Teachers develop Dayplans and Weekplans to guide learning and to keep track of the schedule on a short-term basis. They are fluid documents that are revised as you teach. They are kept organized and understandable but are definitely ‘works in process’ that get a bit ‘marked up’! Many experienced teachers rely on week plans to guide the teaching and learning in the classroom.
Classroom teachers will also create year-long or year-at-a-glance plans as tools to support long-term planning (usually required by contract and requested annually by the school admin). (Here is a long term planning template shared by SD34)
Initially in practicum, you will likely keep a week-at-a-glance plan with detailed lesson plans (accompanied by associated unit plans) to support each teaching opportunity. The week plan may be your School Advisor’s (SA’s) plan. Over time, you will take on this responsibility and begin to develop your own Week and Day plans in consultation with your advisors. Your day plans will likely be more detailed than those of your more experienced SA. More akin to what your SA might leave for a TTOC (Teacher Teaching on Call)
Sample Day Plan Blank (elementary)
Your SA or Ts within your school are your best resource for sample day and week planning as they will often have templates with the specific schedule for the term, semester, quarter, etc.
Dayplans
You will likely adapt or create a template for each day of the week with some basic information in it already (so you don’t have to rewrite this each day):
- LST or other ‘scheduled’ non-enrolling teacher support (pull-out or work in class)
- Supervision
- Lunch routine? Attendance?
- Daily routines with brief description.
- Lesson brief – if a fully prep’d lesson plan is attached, simply note “See attached Lesson #”
- If no lesson plan, the brief should include learning intentions, notes about assessment, adaptations, materials, brief sequence or description that supports teaching (in the event you are away or in case your SA or school principal wishes to see evidence of short term planning)

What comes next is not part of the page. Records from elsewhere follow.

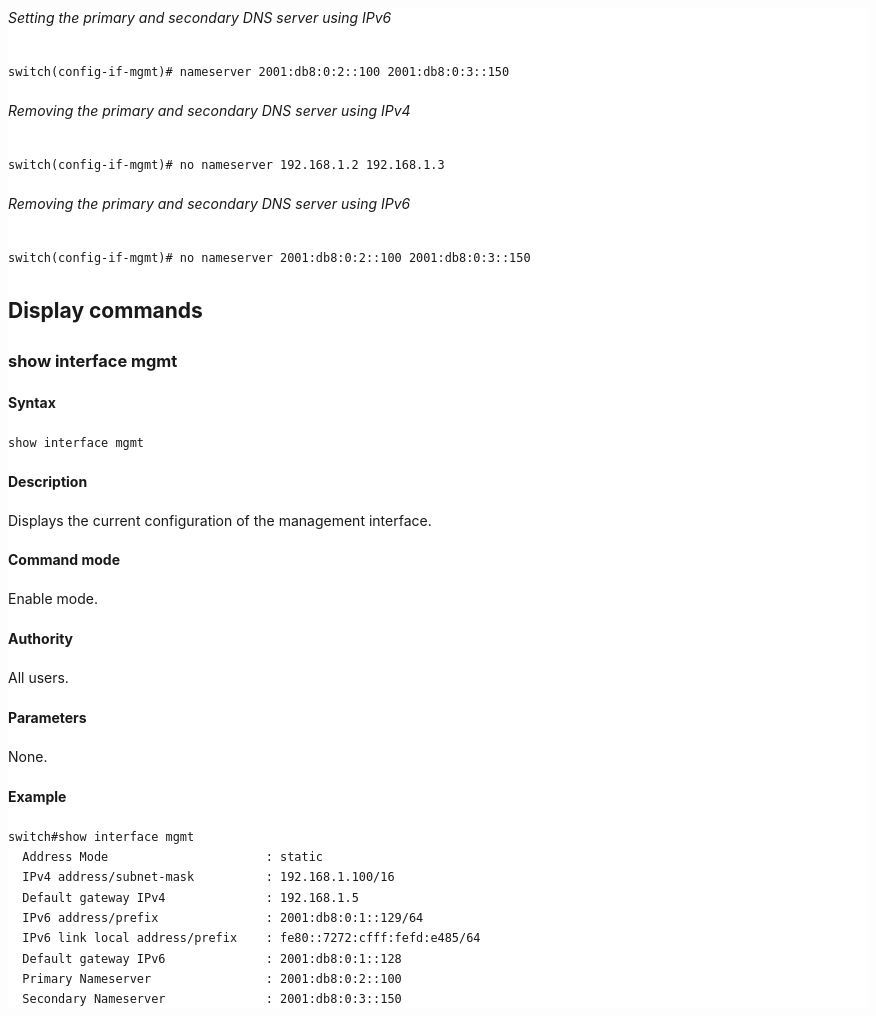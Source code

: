 ###### Setting the primary and secondary DNS server using IPv6
```
switch(config-if-mgmt)# nameserver 2001:db8:0:2::100 2001:db8:0:3::150
```

###### Removing the primary and secondary DNS server using IPv4
```
switch(config-if-mgmt)# no nameserver 192.168.1.2 192.168.1.3
```

###### Removing the primary and secondary DNS server using IPv6
```
switch(config-if-mgmt)# no nameserver 2001:db8:0:2::100 2001:db8:0:3::150
```




## Display commands

### show interface mgmt

#### Syntax
```
show interface mgmt
```

#### Description
Displays the current configuration of the management interface.

#### Command mode
Enable mode.

#### Authority
All users.

#### Parameters
None.

#### Example
```
switch#show interface mgmt
  Address Mode                      : static
  IPv4 address/subnet-mask          : 192.168.1.100/16
  Default gateway IPv4              : 192.168.1.5
  IPv6 address/prefix               : 2001:db8:0:1::129/64
  IPv6 link local address/prefix    : fe80::7272:cfff:fefd:e485/64
  Default gateway IPv6              : 2001:db8:0:1::128
  Primary Nameserver                : 2001:db8:0:2::100
  Secondary Nameserver              : 2001:db8:0:3::150
```
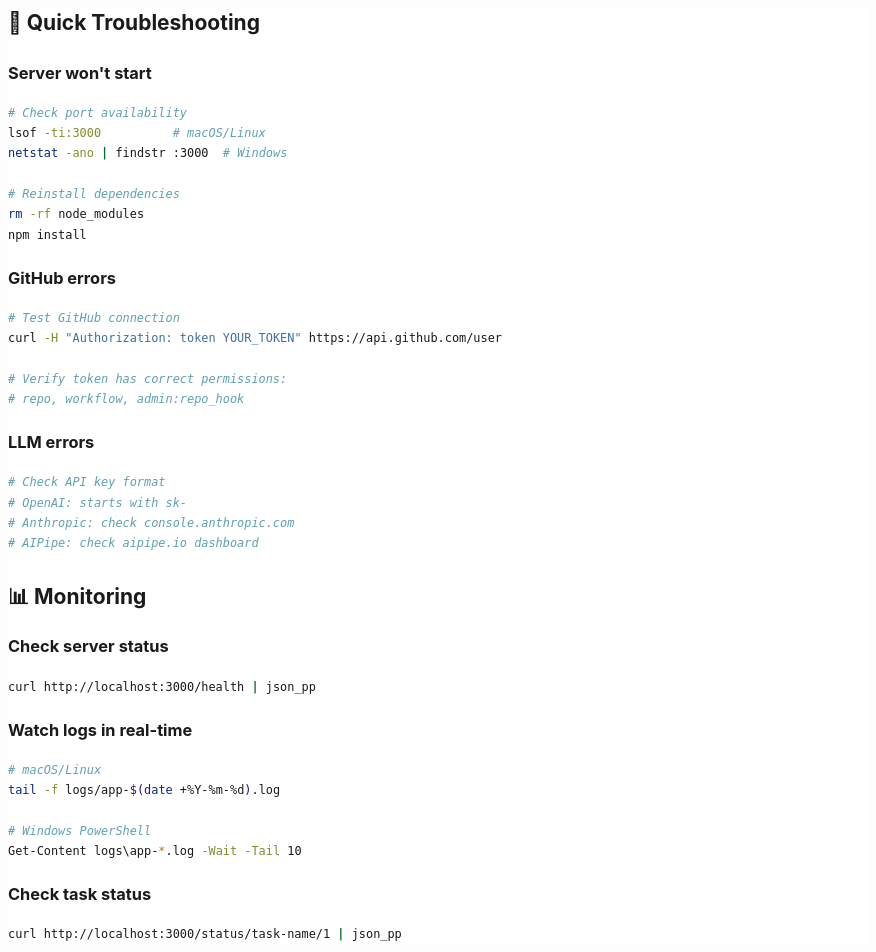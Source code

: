 ## 🐛 Quick Troubleshooting

### Server won't start
```bash
# Check port availability
lsof -ti:3000          # macOS/Linux
netstat -ano | findstr :3000  # Windows

# Reinstall dependencies
rm -rf node_modules
npm install
```

### GitHub errors
```bash
# Test GitHub connection
curl -H "Authorization: token YOUR_TOKEN" https://api.github.com/user

# Verify token has correct permissions:
# repo, workflow, admin:repo_hook
```

### LLM errors
```bash
# Check API key format
# OpenAI: starts with sk-
# Anthropic: check console.anthropic.com
# AIPipe: check aipipe.io dashboard
```

## 📊 Monitoring

### Check server status
```bash
curl http://localhost:3000/health | json_pp
```

### Watch logs in real-time
```bash
# macOS/Linux
tail -f logs/app-$(date +%Y-%m-%d).log

# Windows PowerShell
Get-Content logs\app-*.log -Wait -Tail 10
```

### Check task status
```bash
curl http://localhost:3000/status/task-name/1 | json_pp
```
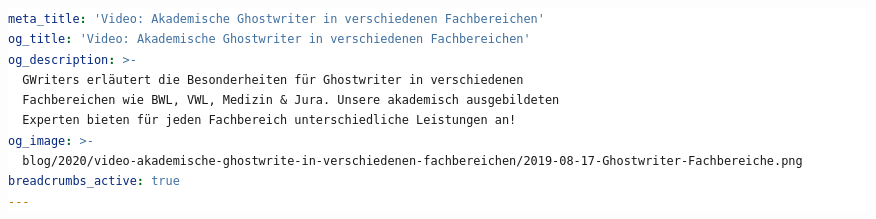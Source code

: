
```yaml
meta_title: 'Video: Akademische Ghostwriter in verschiedenen Fachbereichen'
og_title: 'Video: Akademische Ghostwriter in verschiedenen Fachbereichen'
og_description: >-
  GWriters erläutert die Besonderheiten für Ghostwriter in verschiedenen
  Fachbereichen wie BWL, VWL, Medizin & Jura. Unsere akademisch ausgebildeten
  Experten bieten für jeden Fachbereich unterschiedliche Leistungen an!
og_image: >-
  blog/2020/video-akademische-ghostwrite-in-verschiedenen-fachbereichen/2019-08-17-Ghostwriter-Fachbereiche.png
breadcrumbs_active: true
---
```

NOTE: It is not uncommon, as the extended practicum progresses, for TCs to begin to shift from detailed individual lesson plans to day plans with somewhat less detail. Any shift from lesson planning to day planning and/or weekly planning templates needs to be considered carefully and in consultation with your FA and SA – with their explicit permission. Even when/if you do shift, constantly revisit how your teaching is going. If further detail is needed in your plans to support teaching and student learning – include it! If you are beginning a new unit or teaching something that is more complex or difficult for you, it is always helpful to design a complete a lesson plan. Be proactive in your planning. MORE is better as it will help you internalize the whole process.
Consider including the following in your Daybook (follow advice and guidelines from your FA and SA)
- a Practicum/School Calendar,
- 10 week Overview of Teaching,
- hard copies of all Unit plans,
- all Lesson plans (recommend organizing them week by week and adding to them as weeks progress)
- Week at a glance schedule (sent to FA weekly on Fridays for the following week)
- emergency preparedness plans/map,
- seating plan,
- Class list
- Dayplans (when appropriate – after midpoint for sure)
A few general guidelines:
- The daybook stays at the school.
- The daybook should be organized so that a TTOC (teacher teaching on call) can find what they need easily.
- Leave it open at your workspace to the current day/lesson/plan each evening before leaving school
- include all needed resources with it in an organized way (i.e. daily folder with any worksheets, books, templates etc)
*Ensure documents you leave on your desktop do not infringe on student privacy… The daybook should be separate from your organized assessment system which may go home with you and return to school each day (or stored securely at school).